I am trying to test the fastest way to call a function pointer to get around templates for a finite amount of arguments. I wrote this benchmark: https://gcc.godbolt.org/z/T1qzTd
I am noticing that function pointers to class member functions have a lot of added overhead that I am having trouble understanding.
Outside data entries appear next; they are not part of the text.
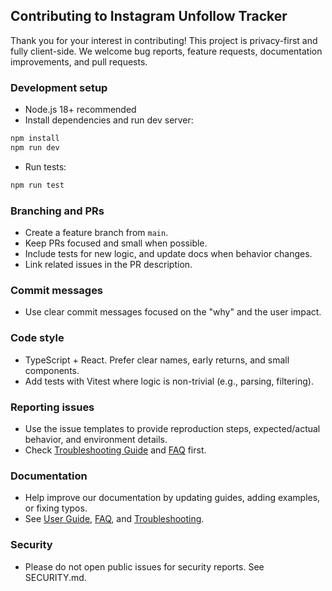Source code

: ## Contributing to Instagram Unfollow Tracker

Thank you for your interest in contributing! This project is privacy-first and fully client-side. We welcome bug reports, feature requests, documentation improvements, and pull requests.

### Development setup
- Node.js 18+ recommended
- Install dependencies and run dev server:
```bash
npm install
npm run dev
```
- Run tests:
```bash
npm run test
```

### Branching and PRs
- Create a feature branch from `main`.
- Keep PRs focused and small when possible.
- Include tests for new logic, and update docs when behavior changes.
- Link related issues in the PR description.

### Commit messages
- Use clear commit messages focused on the "why" and the user impact.

### Code style
- TypeScript + React. Prefer clear names, early returns, and small components.
- Add tests with Vitest where logic is non-trivial (e.g., parsing, filtering).

### Reporting issues
- Use the issue templates to provide reproduction steps, expected/actual behavior, and environment details.
- Check [Troubleshooting Guide](docs/troubleshooting.md) and [FAQ](docs/faq.md) first.

### Documentation
- Help improve our documentation by updating guides, adding examples, or fixing typos.
- See [User Guide](docs/user-guide.md), [FAQ](docs/faq.md), and [Troubleshooting](docs/troubleshooting.md).

### Security
- Please do not open public issues for security reports. See SECURITY.md.
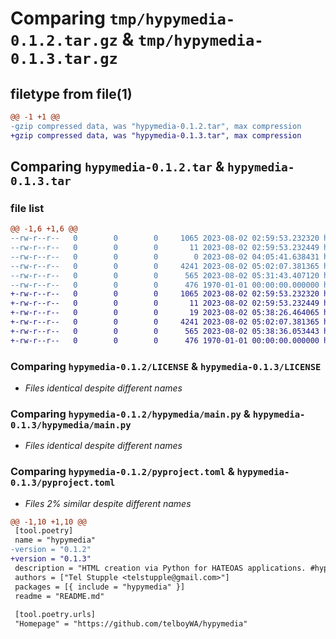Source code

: # Comparing `tmp/hypymedia-0.1.2.tar.gz` & `tmp/hypymedia-0.1.3.tar.gz`

## filetype from file(1)

```diff
@@ -1 +1 @@
-gzip compressed data, was "hypymedia-0.1.2.tar", max compression
+gzip compressed data, was "hypymedia-0.1.3.tar", max compression
```

## Comparing `hypymedia-0.1.2.tar` & `hypymedia-0.1.3.tar`

### file list

```diff
@@ -1,6 +1,6 @@
--rw-r--r--   0        0        0     1065 2023-08-02 02:59:53.232320 hypymedia-0.1.2/LICENSE
--rw-r--r--   0        0        0       11 2023-08-02 02:59:53.232449 hypymedia-0.1.2/README.md
--rw-r--r--   0        0        0        0 2023-08-02 04:05:41.638431 hypymedia-0.1.2/hypymedia/__init__.py
--rw-r--r--   0        0        0     4241 2023-08-02 05:02:07.381365 hypymedia-0.1.2/hypymedia/main.py
--rw-r--r--   0        0        0      565 2023-08-02 05:31:43.407120 hypymedia-0.1.2/pyproject.toml
--rw-r--r--   0        0        0      476 1970-01-01 00:00:00.000000 hypymedia-0.1.2/PKG-INFO
+-rw-r--r--   0        0        0     1065 2023-08-02 02:59:53.232320 hypymedia-0.1.3/LICENSE
+-rw-r--r--   0        0        0       11 2023-08-02 02:59:53.232449 hypymedia-0.1.3/README.md
+-rw-r--r--   0        0        0       19 2023-08-02 05:38:26.464065 hypymedia-0.1.3/hypymedia/__init__.py
+-rw-r--r--   0        0        0     4241 2023-08-02 05:02:07.381365 hypymedia-0.1.3/hypymedia/main.py
+-rw-r--r--   0        0        0      565 2023-08-02 05:38:36.053443 hypymedia-0.1.3/pyproject.toml
+-rw-r--r--   0        0        0      476 1970-01-01 00:00:00.000000 hypymedia-0.1.3/PKG-INFO
```

### Comparing `hypymedia-0.1.2/LICENSE` & `hypymedia-0.1.3/LICENSE`

 * *Files identical despite different names*

### Comparing `hypymedia-0.1.2/hypymedia/main.py` & `hypymedia-0.1.3/hypymedia/main.py`

 * *Files identical despite different names*

### Comparing `hypymedia-0.1.2/pyproject.toml` & `hypymedia-0.1.3/pyproject.toml`

 * *Files 2% similar despite different names*

```diff
@@ -1,10 +1,10 @@
 [tool.poetry]
 name = "hypymedia"
-version = "0.1.2"
+version = "0.1.3"
 description = "HTML creation via Python for HATEOAS applications. #hypermediaFTW"
 authors = ["Tel Stupple <telstupple@gmail.com>"]
 packages = [{ include = "hypymedia" }]
 readme = "README.md"
 
 [tool.poetry.urls]
 "Homepage" = "https://github.com/telboyWA/hypymedia"
```

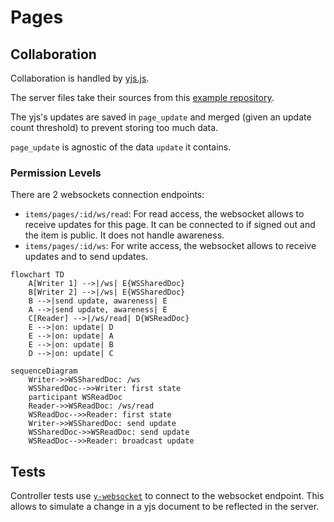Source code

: # Pages

## Collaboration

Collaboration is handled by [yjs.js](https://docs.yjs.dev/).

The server files take their sources from this [example repository](https://github.com/yjs/y-websocket-server/).

The yjs's updates are saved in `page_update` and merged (given an update count threshold) to prevent storing too much data.

`page_update` is agnostic of the data `update` it contains.

### Permission Levels

There are 2 websockets connection endpoints:

- `items/pages/:id/ws/read`: For read access, the websocket allows to receive updates for this page. It can be connected to if signed out and the item is public. It does not handle awareness.
- `items/pages/:id/ws`: For write access, the websocket allows to receive updates and to send updates.

```mermaid
flowchart TD
    A[Writer 1] -->|/ws| E{WSSharedDoc}
    B[Writer 2] -->|/ws| E{WSSharedDoc}
    B -->|send update, awareness| E
    A -->|send update, awareness| E
    C[Reader] -->|/ws/read| D{WSReadDoc}
    E -->|on: update| D
    E -->|on: update| A
    E -->|on: update| B
    D -->|on: update| C

```

```mermaid
sequenceDiagram
    Writer->>WSSharedDoc: /ws
    WSSharedDoc-->>Writer: first state
    participant WSReadDoc
    Reader->>WSReadDoc: /ws/read
    WSReadDoc-->>Reader: first state
    Writer->>WSSharedDoc: send update
    WSSharedDoc->>WSReadDoc: send update
    WSReadDoc-->>Reader: broadcast update

```

## Tests

Controller tests use [`y-websocket`](https://github.com/yjs/y-websocket) to connect to the websocket endpoint. This allows to simulate a change in a yjs document to be reflected in the server.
What I mean is the following:
With a struct bar and function foo defined as follows:
template<uint64_t r>
struct bar {
template<uint64_t n>
uint64_t __attribute__((noinline))
foo() {
return r * n;
}
// ... function pointers with pointers to versions of foo below
The first option (in #define DO_DIRECT
in the godbolt code) calls the templated function by indexing into an array of function pointers to class member function defined as
/* all of this inside of struct bar */
typedef uint64_t (bar::*foo_wrapper_direct)();
const foo_wrapper_direct call_foo_direct[NUM_FUNCS] = {
&bar::foo<0>,
// a bunch more function pointers to templated foo...
};
// to call templated foo for non compile time input
uint64_t __attribute__((noinline)) foo_direct(uint64_t v) {
return (this->*call_foo_direct[v])();
}
The assembly for this, however, appears to have a TON of fluff:
bar<9ul>::foo_direct(unsigned long):
salq $4, %rsi
movq 264(%rsi,%rdi), %r8
movq 256(%rsi,%rdi), %rax
addq %rdi, %r8
testb $1, %al
je .L96
movq (%r8), %rdx
movq -1(%rdx,%rax), %rax
.L96:
movq %r8, %rdi
jmp *%rax
Which I am having trouble understanding.
In contrast the #define DO_INDIRECT
method defined as:
// forward declare bar and call_foo_wrapper
template<uint64_t r>
struct bar;
template<uint64_t r, uint64_t n>
uint64_t call_foo_wrapper(bar<r> * b);
/* inside of struct bar */
typedef uint64_t (*foo_wrapper_indirect)(bar<r> *);
const foo_wrapper_indirect call_foo_indirect[NUM_FUNCS] = {
&call_foo_wrapper<r, 0>
// a lot more templated versions of foo ...
};
uint64_t __attribute__((noinline)) foo_indirect(uint64_t v) {
return call_foo_indirect[v](this);
}
/* no longer inside struct bar */
template<uint64_t r, uint64_t n>
uint64_t
call_foo_wrapper(bar<r> * b) {
return b->template foo<n>();
}
has some very simple assembly:
bar<9ul>::foo_indirect(unsigned long):
jmp *(%rdi,%rsi,8)
I am trying to understand why the DO_DIRECT
method using function pointers directly to the class member function has so much fluff, and how, if possible, I can change it so remove the fluff.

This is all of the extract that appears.